Problem to solve >>
Range to output from the entries below: the line containing "všechna hmota myriádou" through the line containing "s čímkoliv jiným;". Set it down exactly, ends included, nothing else.

Extracted records:
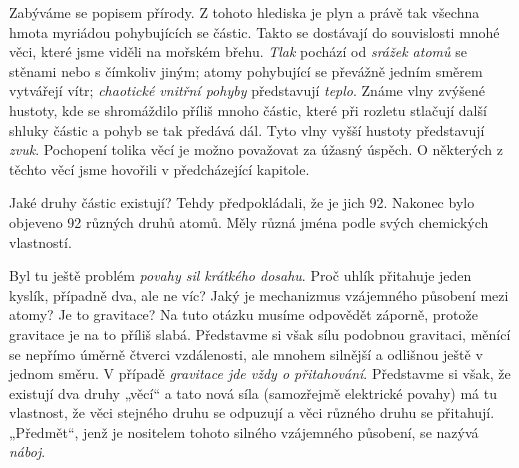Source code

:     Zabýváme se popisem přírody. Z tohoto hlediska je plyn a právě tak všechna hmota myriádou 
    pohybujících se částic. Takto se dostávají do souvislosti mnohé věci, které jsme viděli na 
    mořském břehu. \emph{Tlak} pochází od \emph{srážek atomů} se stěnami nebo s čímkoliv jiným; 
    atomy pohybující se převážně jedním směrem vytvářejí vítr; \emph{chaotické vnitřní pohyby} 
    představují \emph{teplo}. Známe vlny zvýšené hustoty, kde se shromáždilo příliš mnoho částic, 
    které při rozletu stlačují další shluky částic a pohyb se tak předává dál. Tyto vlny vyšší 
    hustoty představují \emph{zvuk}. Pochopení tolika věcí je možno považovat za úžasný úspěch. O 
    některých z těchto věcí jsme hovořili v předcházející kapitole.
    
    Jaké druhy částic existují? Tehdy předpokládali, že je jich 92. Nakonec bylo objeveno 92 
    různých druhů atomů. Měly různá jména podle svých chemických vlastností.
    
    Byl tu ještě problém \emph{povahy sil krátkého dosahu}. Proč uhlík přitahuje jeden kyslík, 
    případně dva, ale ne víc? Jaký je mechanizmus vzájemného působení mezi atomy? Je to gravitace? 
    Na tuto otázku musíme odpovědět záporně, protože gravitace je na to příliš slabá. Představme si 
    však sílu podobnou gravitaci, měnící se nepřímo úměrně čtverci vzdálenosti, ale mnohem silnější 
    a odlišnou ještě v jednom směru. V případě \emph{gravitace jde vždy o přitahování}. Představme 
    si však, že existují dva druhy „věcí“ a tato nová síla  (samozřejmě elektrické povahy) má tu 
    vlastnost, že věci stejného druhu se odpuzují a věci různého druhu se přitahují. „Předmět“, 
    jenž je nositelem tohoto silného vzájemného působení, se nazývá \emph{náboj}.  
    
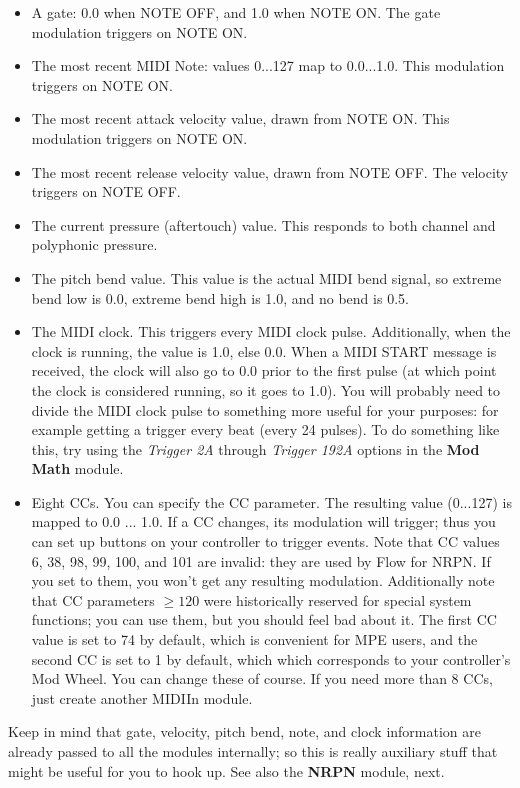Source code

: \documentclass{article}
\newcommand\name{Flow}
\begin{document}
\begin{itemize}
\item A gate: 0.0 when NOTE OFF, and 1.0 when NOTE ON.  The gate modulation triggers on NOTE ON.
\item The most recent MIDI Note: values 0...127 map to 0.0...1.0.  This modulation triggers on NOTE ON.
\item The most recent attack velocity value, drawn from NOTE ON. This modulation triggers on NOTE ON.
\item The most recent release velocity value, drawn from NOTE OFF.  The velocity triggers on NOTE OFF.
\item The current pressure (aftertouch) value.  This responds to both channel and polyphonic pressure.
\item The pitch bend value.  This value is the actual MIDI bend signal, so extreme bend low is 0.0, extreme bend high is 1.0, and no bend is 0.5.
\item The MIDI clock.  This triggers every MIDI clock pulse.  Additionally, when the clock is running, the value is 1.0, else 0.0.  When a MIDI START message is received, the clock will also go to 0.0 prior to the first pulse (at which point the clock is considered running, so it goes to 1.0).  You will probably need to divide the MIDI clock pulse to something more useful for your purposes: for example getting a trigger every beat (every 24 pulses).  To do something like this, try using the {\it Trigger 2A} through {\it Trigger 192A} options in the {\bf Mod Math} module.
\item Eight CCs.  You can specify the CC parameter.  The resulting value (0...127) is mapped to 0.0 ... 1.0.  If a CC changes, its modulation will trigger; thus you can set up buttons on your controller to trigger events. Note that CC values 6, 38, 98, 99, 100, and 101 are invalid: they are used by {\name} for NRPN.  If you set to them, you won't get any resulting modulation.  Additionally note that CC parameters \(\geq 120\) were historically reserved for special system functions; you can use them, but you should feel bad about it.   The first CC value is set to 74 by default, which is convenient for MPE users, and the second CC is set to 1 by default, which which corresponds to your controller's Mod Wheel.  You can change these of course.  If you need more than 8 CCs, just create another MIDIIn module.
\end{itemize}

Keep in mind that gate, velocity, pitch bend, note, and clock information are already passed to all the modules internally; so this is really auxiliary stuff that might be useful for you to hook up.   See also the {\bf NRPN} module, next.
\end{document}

Finished exercise >>
:     Zabýváme se popisem přírody. Z tohoto hlediska je plyn a právě tak všechna hmota myriádou 
    pohybujících se částic. Takto se dostávají do souvislosti mnohé věci, které jsme viděli na 
    mořském břehu. \emph{Tlak} pochází od \emph{srážek atomů} se stěnami nebo s čímkoliv jiným; 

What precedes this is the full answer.